Revealing Definitions and Questions

In my last post about truth I stated that problems come when truth-lovers are not totally truthful about God and about His authority. What am I talking about? There are more thoughts to come but, for now, the quick answer is: God’s revelation of truth reveals the true essence of authority. Today I’ll start building toward that answer with some definitions and questions.

Revealing Definitions

The first key word is TRUTH: things as they really are; facts not fiction or, when regarding future events, how things will be really, not what we imagine we’d like the future to be.

Where did truth come from? GOD. Things are as they really are because of God. There isn’t anything that exist–no person, no principle, no nothing–without Him. “By Him all things were created–all things were created through Him and for Him…and in Him all things hold together” (Colossians 1:16-18). We couldn’t know real things unless we were made real by God and made by Him to really know, including brains and senses and breath that keeps the learning process oxygenated.

We speak about can-be-known things from God as REVELATION. Revelation comes in two types, general (creation) and special (Incarnate and written Word). “The heavens declare the glory of God” (Psalm 19:1). “[I]n [Christ] the fulness of God was pleased to dwell” (Colossians 1:19) and though “no one has ever seen God,” the Word made flesh “has made Him known” (John 1:18). “All Scripture is breathed out by God” (2 Timothy 3:16).

And the reality (or truth) that revelation depends on God and is made known by God means God/truth has AUTHORITY. Truth always wins (at least in the end) because that’s what is real. Fall out of a tree and you will fall. Resisting God’s gravitational authority is futile. When the wrong person ate fruit from the wrong tree the whole human race was condemned. That’s reality. That’s revealed. That’s authority at work; it’s all true.

So if God reveals truth then God is the authority. That’s, in fact, exactly what He’s revealed as true: the truth that truth depends on Him.

It’s one of the reasons we insist on sola Scriptura, that Scripture is the ultimate authority, that the Bible tells reality with more reality than any man or group of men. It’s why we hammered our tent pegs in this truth-loving camp. Men depend on revelation; revelation doesn’t depend on men (see 2 Peter 1:19-21). I love John Piper’s explanation of the “external Word”:

[I]t is objective, fixed, outside ourselves, and therefore unchanging. It is a book….You can take it or leave it. But you can’t make it other than what it is. (The Legacy of Sovereign Joy, 78)

That’s why we have sentiments like, “We love truth no matter how you feel about it.” That’s mostly true.

Truth was true before we existed, before creation. God was. Reality doesn’t need our corroboration. Truth had authority before anyone was around to question it. It’s hard to imagine what that would be like? No doubters. No questioners. No scoffers. Truth in full glory with no dings in its authority. We may not be able to imagine it, but God was there. Truth was His alone to do with whatever He wanted. Of course He could, He was the authority.

Revealing Questions

What did He do with His truth?
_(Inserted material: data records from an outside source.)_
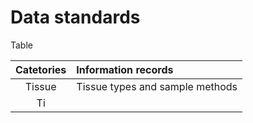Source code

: # Data standards

Table 

| Catetories | Information records |
|:---:| :--- |
| Tissue | Tissue types and sample methods |
| Ti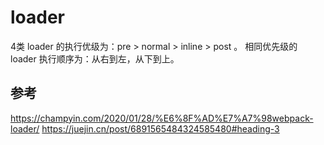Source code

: # loader

4类 loader 的执行优级为：pre > normal > inline > post 。
相同优先级的 loader 执行顺序为：从右到左，从下到上。


## 参考

https://champyin.com/2020/01/28/%E6%8F%AD%E7%A7%98webpack-loader/
https://juejin.cn/post/6891565484324585480#heading-3


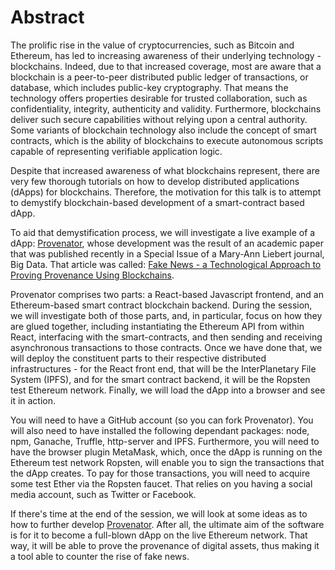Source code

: # Abstract

The prolific rise in the value of cryptocurrencies, such as Bitcoin and Ethereum, has led to increasing awareness of their underlying technology - blockchains. Indeed, due to that increased coverage, most are aware that a blockchain is a peer-to-peer distributed public ledger of transactions, or database, which includes public-key cryptography. That means the technology offers properties desirable for trusted collaboration, such as confidentiality, integrity, authenticity and validity. Furthermore, blockchains deliver such secure capabilities without relying upon a central authority. Some variants of blockchain technology also include the concept of smart contracts, which is the ability of blockchains to execute autonomous scripts capable of representing verifiable application logic.

Despite that increased awareness of what blockchains represent, there are very few thorough tutorials on how to develop distributed applications (dApps) for blockchains. Therefore, the motivation for this talk is to attempt to demystify blockchain-based development of a smart-contract based dApp.

To aid that demystification process, we will investigate a live example of a dApp: [Provenator](https://github.com/glowkeeper/Provenator), whose development was the result of an academic paper that was published recently in a Special Issue of a Mary-Ann Liebert journal, Big Data. That article was called: [Fake News - a Technological Approach to Proving Provenance Using Blockchains](https://doi.org/10.1089/big.2017.0071).

Provenator comprises two parts: a React-based Javascript frontend, and an Ethereum-based smart contract blockchain backend. During the session, we will investigate both of those parts, and, in particular, focus on how they are glued together, including instantiating the Ethereum API from within React, interfacing with the smart-contracts, and then sending and receiving asynchronous transactions to those contracts. Once we have done that, we will deploy the constituent parts to their respective distributed infrastructures -  for the React front end, that will be the InterPlanetary File System (IPFS), and for the smart contract backend, it will be the Ropsten test Ethereum network. Finally, we will load the dApp into a browser and see it in action.

You will need to have a GitHub account (so you can fork Provenator). You will also need to have installed the following dependant packages: node, npm, Ganache, Truffle, http-server and IPFS. Furthermore, you will need to have the browser plugin MetaMask, which,  once the dApp is running on the Ethereum test network Ropsten, will enable you to sign the transactions that the dApp creates. To pay for those transactions, you will need to acquire some test Ether via the Ropsten faucet. That relies on you having a social media account, such as Twitter or Facebook.

If there's time at the end of the session, we will look at some ideas as to how to further develop [Provenator](https://github.com/glowkeeper/Provenator). After all, the ultimate aim of the software is for it to become a full-blown dApp on the live Ethereum network. That way, it will be able to prove the provenance of digital assets, thus making it a tool able to counter the rise of fake news.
How did He use His authority? He created a universe of revelation to reveal the reality about Himself and His authority and how good He is.

At this point I’d bet our conservative camp is largely in agreement, but we’re not done. After all, I’ve barely given any Bible verses, and how about sola Scriptura and all? But what I mean by saying that we’re not done yet is that we haven’t said the most helpful things. Our answer isn’t wrong but neither is it complete. We haven’t seen the flower in full bloom yet. To say that God, in His authority, revealed truth is no more than what we would find on the back of an elementary school flashcard. We need a junior higher to ask, “Why?”

Why did God reveal truth? What is His reason and purpose? We can answer, “for His glory,” and we’d be correct but, again, not complete. Maybe I could ask it a different way. What do we learn about authority by how God used His authority? What do we learn about the truth and about the purpose of truth by considering God’s purpose for truth? The next step in the series is to consider the why in the what of God’s revelations.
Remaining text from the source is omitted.